+++ RECORDS FOR THE EXERCISE +++

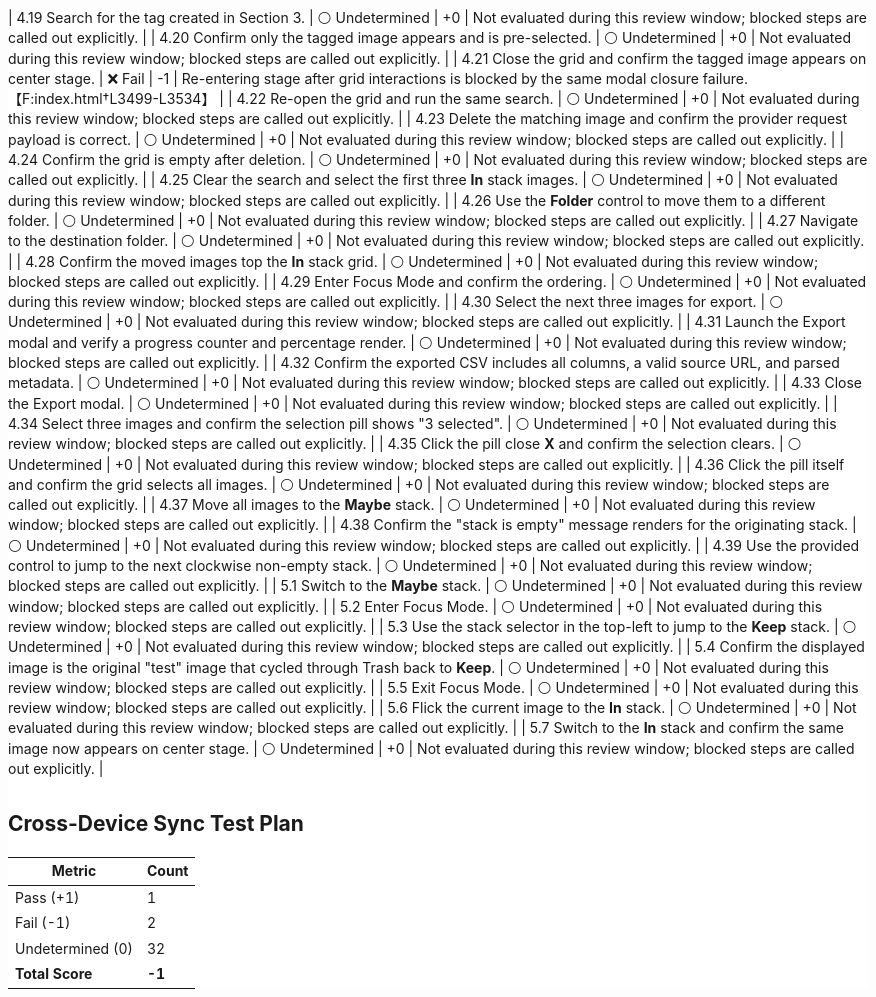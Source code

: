 | 4.19 Search for the tag created in Section 3. | ⚪ Undetermined | +0 | Not evaluated during this review window; blocked steps are called out explicitly. |
| 4.20 Confirm only the tagged image appears and is pre-selected. | ⚪ Undetermined | +0 | Not evaluated during this review window; blocked steps are called out explicitly. |
| 4.21 Close the grid and confirm the tagged image appears on center stage. | ❌ Fail | -1 | Re-entering stage after grid interactions is blocked by the same modal closure failure.【F:index.html†L3499-L3534】 |
| 4.22 Re-open the grid and run the same search. | ⚪ Undetermined | +0 | Not evaluated during this review window; blocked steps are called out explicitly. |
| 4.23 Delete the matching image and confirm the provider request payload is correct. | ⚪ Undetermined | +0 | Not evaluated during this review window; blocked steps are called out explicitly. |
| 4.24 Confirm the grid is empty after deletion. | ⚪ Undetermined | +0 | Not evaluated during this review window; blocked steps are called out explicitly. |
| 4.25 Clear the search and select the first three **In** stack images. | ⚪ Undetermined | +0 | Not evaluated during this review window; blocked steps are called out explicitly. |
| 4.26 Use the **Folder** control to move them to a different folder. | ⚪ Undetermined | +0 | Not evaluated during this review window; blocked steps are called out explicitly. |
| 4.27 Navigate to the destination folder. | ⚪ Undetermined | +0 | Not evaluated during this review window; blocked steps are called out explicitly. |
| 4.28 Confirm the moved images top the **In** stack grid. | ⚪ Undetermined | +0 | Not evaluated during this review window; blocked steps are called out explicitly. |
| 4.29 Enter Focus Mode and confirm the ordering. | ⚪ Undetermined | +0 | Not evaluated during this review window; blocked steps are called out explicitly. |
| 4.30 Select the next three images for export. | ⚪ Undetermined | +0 | Not evaluated during this review window; blocked steps are called out explicitly. |
| 4.31 Launch the Export modal and verify a progress counter and percentage render. | ⚪ Undetermined | +0 | Not evaluated during this review window; blocked steps are called out explicitly. |
| 4.32 Confirm the exported CSV includes all columns, a valid source URL, and parsed metadata. | ⚪ Undetermined | +0 | Not evaluated during this review window; blocked steps are called out explicitly. |
| 4.33 Close the Export modal. | ⚪ Undetermined | +0 | Not evaluated during this review window; blocked steps are called out explicitly. |
| 4.34 Select three images and confirm the selection pill shows "3 selected". | ⚪ Undetermined | +0 | Not evaluated during this review window; blocked steps are called out explicitly. |
| 4.35 Click the pill close **X** and confirm the selection clears. | ⚪ Undetermined | +0 | Not evaluated during this review window; blocked steps are called out explicitly. |
| 4.36 Click the pill itself and confirm the grid selects all images. | ⚪ Undetermined | +0 | Not evaluated during this review window; blocked steps are called out explicitly. |
| 4.37 Move all images to the **Maybe** stack. | ⚪ Undetermined | +0 | Not evaluated during this review window; blocked steps are called out explicitly. |
| 4.38 Confirm the "stack is empty" message renders for the originating stack. | ⚪ Undetermined | +0 | Not evaluated during this review window; blocked steps are called out explicitly. |
| 4.39 Use the provided control to jump to the next clockwise non-empty stack. | ⚪ Undetermined | +0 | Not evaluated during this review window; blocked steps are called out explicitly. |
| 5.1 Switch to the **Maybe** stack. | ⚪ Undetermined | +0 | Not evaluated during this review window; blocked steps are called out explicitly. |
| 5.2 Enter Focus Mode. | ⚪ Undetermined | +0 | Not evaluated during this review window; blocked steps are called out explicitly. |
| 5.3 Use the stack selector in the top-left to jump to the **Keep** stack. | ⚪ Undetermined | +0 | Not evaluated during this review window; blocked steps are called out explicitly. |
| 5.4 Confirm the displayed image is the original "test" image that cycled through Trash back to **Keep**. | ⚪ Undetermined | +0 | Not evaluated during this review window; blocked steps are called out explicitly. |
| 5.5 Exit Focus Mode. | ⚪ Undetermined | +0 | Not evaluated during this review window; blocked steps are called out explicitly. |
| 5.6 Flick the current image to the **In** stack. | ⚪ Undetermined | +0 | Not evaluated during this review window; blocked steps are called out explicitly. |
| 5.7 Switch to the **In** stack and confirm the same image now appears on center stage. | ⚪ Undetermined | +0 | Not evaluated during this review window; blocked steps are called out explicitly. |

## Cross-Device Sync Test Plan
| Metric | Count |
|--------|-------|
| Pass (+1) | 1 |
| Fail (-1) | 2 |
| Undetermined (0) | 32 |
| **Total Score** | **-1** |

+++

HOW TO COMPLETE THIS TASK —
Every line in the data above needs to be given again exactly, pictures aside.

EXERCISE SOLUTION —
Source code

: | 4.19 Search for the tag created in Section 3. | ⚪ Undetermined | +0 | Not evaluated during this review window; blocked steps are called out explicitly. |
| 4.20 Confirm only the tagged image appears and is pre-selected. | ⚪ Undetermined | +0 | Not evaluated during this review window; blocked steps are called out explicitly. |
| 4.21 Close the grid and confirm the tagged image appears on center stage. | ❌ Fail | -1 | Re-entering stage after grid interactions is blocked by the same modal closure failure.【F:index.html†L3499-L3534】 |
| 4.22 Re-open the grid and run the same search. | ⚪ Undetermined | +0 | Not evaluated during this review window; blocked steps are called out explicitly. |
| 4.23 Delete the matching image and confirm the provider request payload is correct. | ⚪ Undetermined | +0 | Not evaluated during this review window; blocked steps are called out explicitly. |
| 4.24 Confirm the grid is empty after deletion. | ⚪ Undetermined | +0 | Not evaluated during this review window; blocked steps are called out explicitly. |
| 4.25 Clear the search and select the first three **In** stack images. | ⚪ Undetermined | +0 | Not evaluated during this review window; blocked steps are called out explicitly. |
| 4.26 Use the **Folder** control to move them to a different folder. | ⚪ Undetermined | +0 | Not evaluated during this review window; blocked steps are called out explicitly. |
| 4.27 Navigate to the destination folder. | ⚪ Undetermined | +0 | Not evaluated during this review window; blocked steps are called out explicitly. |
| 4.28 Confirm the moved images top the **In** stack grid. | ⚪ Undetermined | +0 | Not evaluated during this review window; blocked steps are called out explicitly. |
| 4.29 Enter Focus Mode and confirm the ordering. | ⚪ Undetermined | +0 | Not evaluated during this review window; blocked steps are called out explicitly. |
| 4.30 Select the next three images for export. | ⚪ Undetermined | +0 | Not evaluated during this review window; blocked steps are called out explicitly. |
| 4.31 Launch the Export modal and verify a progress counter and percentage render. | ⚪ Undetermined | +0 | Not evaluated during this review window; blocked steps are called out explicitly. |
| 4.32 Confirm the exported CSV includes all columns, a valid source URL, and parsed metadata. | ⚪ Undetermined | +0 | Not evaluated during this review window; blocked steps are called out explicitly. |
| 4.33 Close the Export modal. | ⚪ Undetermined | +0 | Not evaluated during this review window; blocked steps are called out explicitly. |
| 4.34 Select three images and confirm the selection pill shows "3 selected". | ⚪ Undetermined | +0 | Not evaluated during this review window; blocked steps are called out explicitly. |
| 4.35 Click the pill close **X** and confirm the selection clears. | ⚪ Undetermined | +0 | Not evaluated during this review window; blocked steps are called out explicitly. |
| 4.36 Click the pill itself and confirm the grid selects all images. | ⚪ Undetermined | +0 | Not evaluated during this review window; blocked steps are called out explicitly. |
| 4.37 Move all images to the **Maybe** stack. | ⚪ Undetermined | +0 | Not evaluated during this review window; blocked steps are called out explicitly. |
| 4.38 Confirm the "stack is empty" message renders for the originating stack. | ⚪ Undetermined | +0 | Not evaluated during this review window; blocked steps are called out explicitly. |
| 4.39 Use the provided control to jump to the next clockwise non-empty stack. | ⚪ Undetermined | +0 | Not evaluated during this review window; blocked steps are called out explicitly. |
| 5.1 Switch to the **Maybe** stack. | ⚪ Undetermined | +0 | Not evaluated during this review window; blocked steps are called out explicitly. |
| 5.2 Enter Focus Mode. | ⚪ Undetermined | +0 | Not evaluated during this review window; blocked steps are called out explicitly. |
| 5.3 Use the stack selector in the top-left to jump to the **Keep** stack. | ⚪ Undetermined | +0 | Not evaluated during this review window; blocked steps are called out explicitly. |
| 5.4 Confirm the displayed image is the original "test" image that cycled through Trash back to **Keep**. | ⚪ Undetermined | +0 | Not evaluated during this review window; blocked steps are called out explicitly. |
| 5.5 Exit Focus Mode. | ⚪ Undetermined | +0 | Not evaluated during this review window; blocked steps are called out explicitly. |
| 5.6 Flick the current image to the **In** stack. | ⚪ Undetermined | +0 | Not evaluated during this review window; blocked steps are called out explicitly. |
| 5.7 Switch to the **In** stack and confirm the same image now appears on center stage. | ⚪ Undetermined | +0 | Not evaluated during this review window; blocked steps are called out explicitly. |

## Cross-Device Sync Test Plan
| Metric | Count |
|--------|-------|
| Pass (+1) | 1 |
| Fail (-1) | 2 |
| Undetermined (0) | 32 |
| **Total Score** | **-1** |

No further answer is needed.